Let me back up a little bit. We are all well aware that tuition payments suck out my soul a little at a time. Additionally, I've alluded to the fact that the boy used to have a job that he hated. He quit that job August-ish and is now much (much much) happier, but also on a much tighter budget. This doesn't matter to me at all, and I've never been one to equate money to happiness, but it seems to be a tender subject for him so I try not to focus on it much. Thus, when he came to me about Christmas, I didn't bat an eye and asked him for a gift that didn't cost a thing.
"Write me a letter," I said.
"A letter?" He responded doubtfully.
"Yes. A letter. Oprah said that some of her most meaningful gifts have been little notes that she received where people said nice things about her. I think that's a nice gesture, and how often do we really do things like that? I've been trying to do it more often, but it occurs to me that I've never given you anything like that."
(In retrospect, perhaps I shouldn't have mentioned Oprah. This immediately caused the boy to dismiss my request as he and I both share similiar views on her show and I think he thought I was still sick and that the sickness was affecting my brain.*)
As Christmas approached, he commented several times that he couldn't think of what to get me that was affordable. "I want to give you the world," he said. I remained resolute in my request for a letter and I warmed to it more each time I brought it up. Eventually, the boy just stopped wondering what to get for me, and the subject was dropped. In the end, I assumed that he didn't want to write the letter (what boy is really anxious to put his feelings down on paper?) and that this request would die a quiet death like others I've made and the boy didn't want to fulfill. When we went to our respective families for Christmas with the implicit promise to have our Christmas when we got back, I didn't even remind him about the letter. In fact, so sure was I that we would just end up doing a dinner together or something of that nature, I didn't even bother to write my letter to him.
I'll bet you all know where this story is going.
When I returned home on Sunday, exhausted and frazzled, the boy called and offered to bring dinner, and I immediately accepted. It was great to not have to make dinner, but even greater to see him and completely relax. After the hellos (both of us) and inhaling of food (me) we settled down to watch some TV and chill. We discussed our Christmases (both fabulous) and eventually the subject got around to our presents for each other.
"So where's my letter?" I teased.
"I dropped it there on the table for you to read later. Didn't you see?"
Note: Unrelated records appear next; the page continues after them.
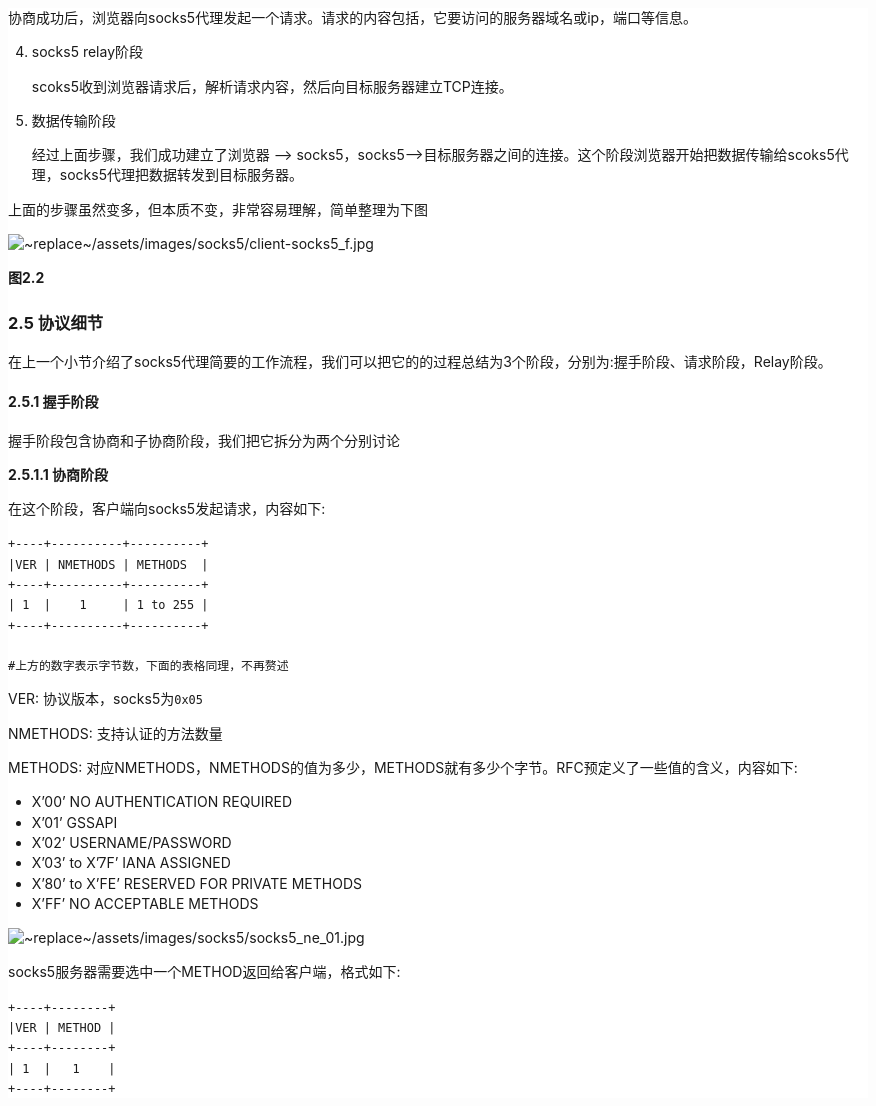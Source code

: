    协商成功后，浏览器向socks5代理发起一个请求。请求的内容包括，它要访问的服务器域名或ip，端口等信息。

4. socks5 relay阶段

   scoks5收到浏览器请求后，解析请求内容，然后向目标服务器建立TCP连接。

5. 数据传输阶段

   经过上面步骤，我们成功建立了浏览器 –> socks5，socks5–>目标服务器之间的连接。这个阶段浏览器开始把数据传输给scoks5代理，socks5代理把数据转发到目标服务器。

上面的步骤虽然变多，但本质不变，非常容易理解，简单整理为下图

![~replace~/assets/images/socks5/client-socks5_f.jpg](https://bigbyto.gitee.io/assets/images/socks5/client-socks5_f.jpg)

**图2.2**

### 2.5 协议细节

在上一个小节介绍了socks5代理简要的工作流程，我们可以把它的的过程总结为3个阶段，分别为:握手阶段、请求阶段，Relay阶段。

#### 2.5.1 握手阶段

握手阶段包含协商和子协商阶段，我们把它拆分为两个分别讨论

**2.5.1.1 协商阶段**

在这个阶段，客户端向socks5发起请求，内容如下:

```
+----+----------+----------+
|VER | NMETHODS | METHODS  |
+----+----------+----------+
| 1  |    1     | 1 to 255 |
+----+----------+----------+

#上方的数字表示字节数，下面的表格同理，不再赘述
```

VER: 协议版本，socks5为`0x05`

NMETHODS: 支持认证的方法数量

METHODS: 对应NMETHODS，NMETHODS的值为多少，METHODS就有多少个字节。RFC预定义了一些值的含义，内容如下:

- X’00’ NO AUTHENTICATION REQUIRED
- X’01’ GSSAPI
- X’02’ USERNAME/PASSWORD
- X’03’ to X’7F’ IANA ASSIGNED
- X’80’ to X’FE’ RESERVED FOR PRIVATE METHODS
- X’FF’ NO ACCEPTABLE METHODS

![~replace~/assets/images/socks5/socks5_ne_01.jpg](https://bigbyto.gitee.io/assets/images/socks5/socks5_ne_01.jpg)

socks5服务器需要选中一个METHOD返回给客户端，格式如下:

```
+----+--------+
|VER | METHOD |
+----+--------+
| 1  |   1    |
+----+--------+
```
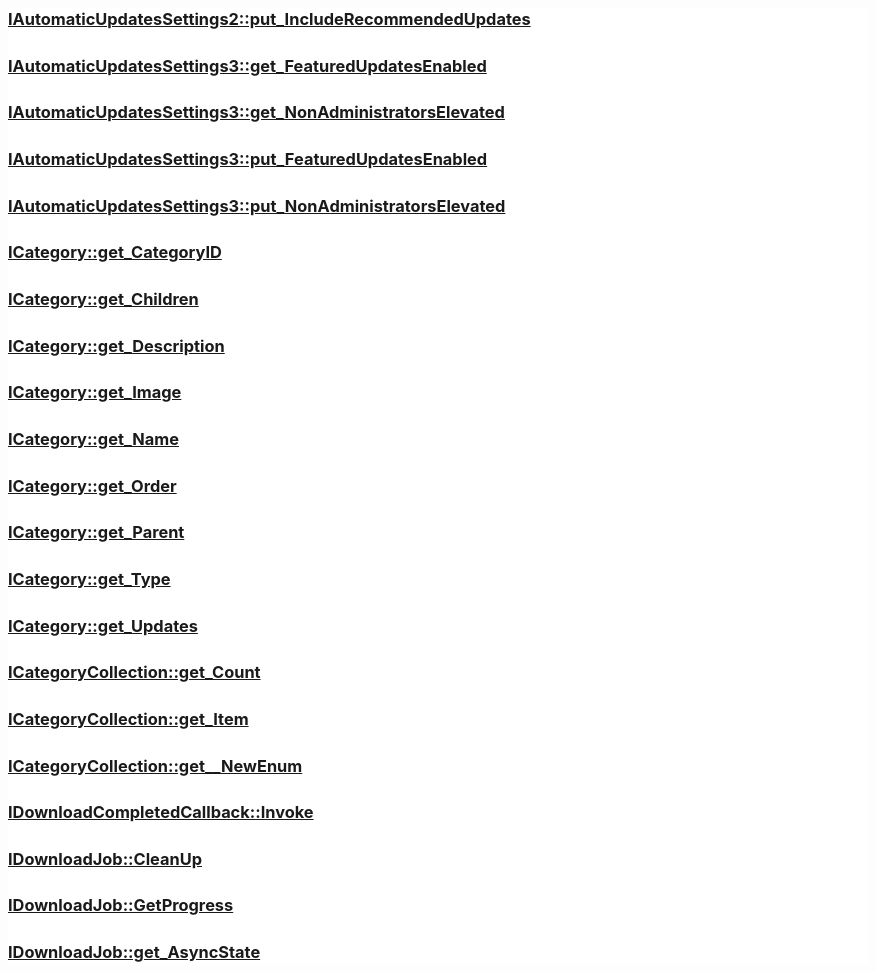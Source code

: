### [IAutomaticUpdatesSettings2::put_IncludeRecommendedUpdates](../wuapi/nf-wuapi-iautomaticupdatessettings2-put_includerecommendedupdates.md)
### [IAutomaticUpdatesSettings3::get_FeaturedUpdatesEnabled](../wuapi/nf-wuapi-iautomaticupdatessettings3-get_featuredupdatesenabled.md)
### [IAutomaticUpdatesSettings3::get_NonAdministratorsElevated](../wuapi/nf-wuapi-iautomaticupdatessettings3-get_nonadministratorselevated.md)
### [IAutomaticUpdatesSettings3::put_FeaturedUpdatesEnabled](../wuapi/nf-wuapi-iautomaticupdatessettings3-put_featuredupdatesenabled.md)
### [IAutomaticUpdatesSettings3::put_NonAdministratorsElevated](../wuapi/nf-wuapi-iautomaticupdatessettings3-put_nonadministratorselevated.md)
### [ICategory::get_CategoryID](../wuapi/nf-wuapi-icategory-get_categoryid.md)
### [ICategory::get_Children](../wuapi/nf-wuapi-icategory-get_children.md)
### [ICategory::get_Description](../wuapi/nf-wuapi-icategory-get_description.md)
### [ICategory::get_Image](../wuapi/nf-wuapi-icategory-get_image.md)
### [ICategory::get_Name](../wuapi/nf-wuapi-icategory-get_name.md)
### [ICategory::get_Order](../wuapi/nf-wuapi-icategory-get_order.md)
### [ICategory::get_Parent](../wuapi/nf-wuapi-icategory-get_parent.md)
### [ICategory::get_Type](../wuapi/nf-wuapi-icategory-get_type.md)
### [ICategory::get_Updates](../wuapi/nf-wuapi-icategory-get_updates.md)
### [ICategoryCollection::get_Count](../wuapi/nf-wuapi-icategorycollection-get_count.md)
### [ICategoryCollection::get_Item](../wuapi/nf-wuapi-icategorycollection-get_item.md)
### [ICategoryCollection::get__NewEnum](../wuapi/nf-wuapi-icategorycollection-get__newenum.md)
### [IDownloadCompletedCallback::Invoke](../wuapi/nf-wuapi-idownloadcompletedcallback-invoke.md)
### [IDownloadJob::CleanUp](../wuapi/nf-wuapi-idownloadjob-cleanup.md)
### [IDownloadJob::GetProgress](../wuapi/nf-wuapi-idownloadjob-getprogress.md)
### [IDownloadJob::get_AsyncState](../wuapi/nf-wuapi-idownloadjob-get_asyncstate.md)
"..." (Internally there were alarm bells ringing and sirens sounding and a repeating chorus of variations of "Holy Shit!") "Ha ha. You must be joking," is what I eventually managed to force out.
"Nope. It's right there." In disbelief, I got up to see it for myself. The boy, smelling blood on the water, moved in for the kill. "Where's MY letter."
"You DID write me a letter, right? That was our agreement?"
"Yes you have my letter? Can I have it now please?"
"No, I meant 'yes that was our agreement.'"
"Oh. So where's my letter?"
Eventually I was forced to admit that I had not, in fact, written him a letter. That I had assumed that he would not fulfill my Christmas request. That I sucked as a girlfriend.** That I was horrible for underestimating him. And that I was indeed a bad dog. Bad dog!! Tail tucked and eyes downward, I was the picture of remorse. Because the boy is a bigger person than I am, and because he's strong enough to admit that perhaps I had a bit of past behavior to make me doubt him, he laughed it off after making me feel (appropriately) guilty for about ninety minutes.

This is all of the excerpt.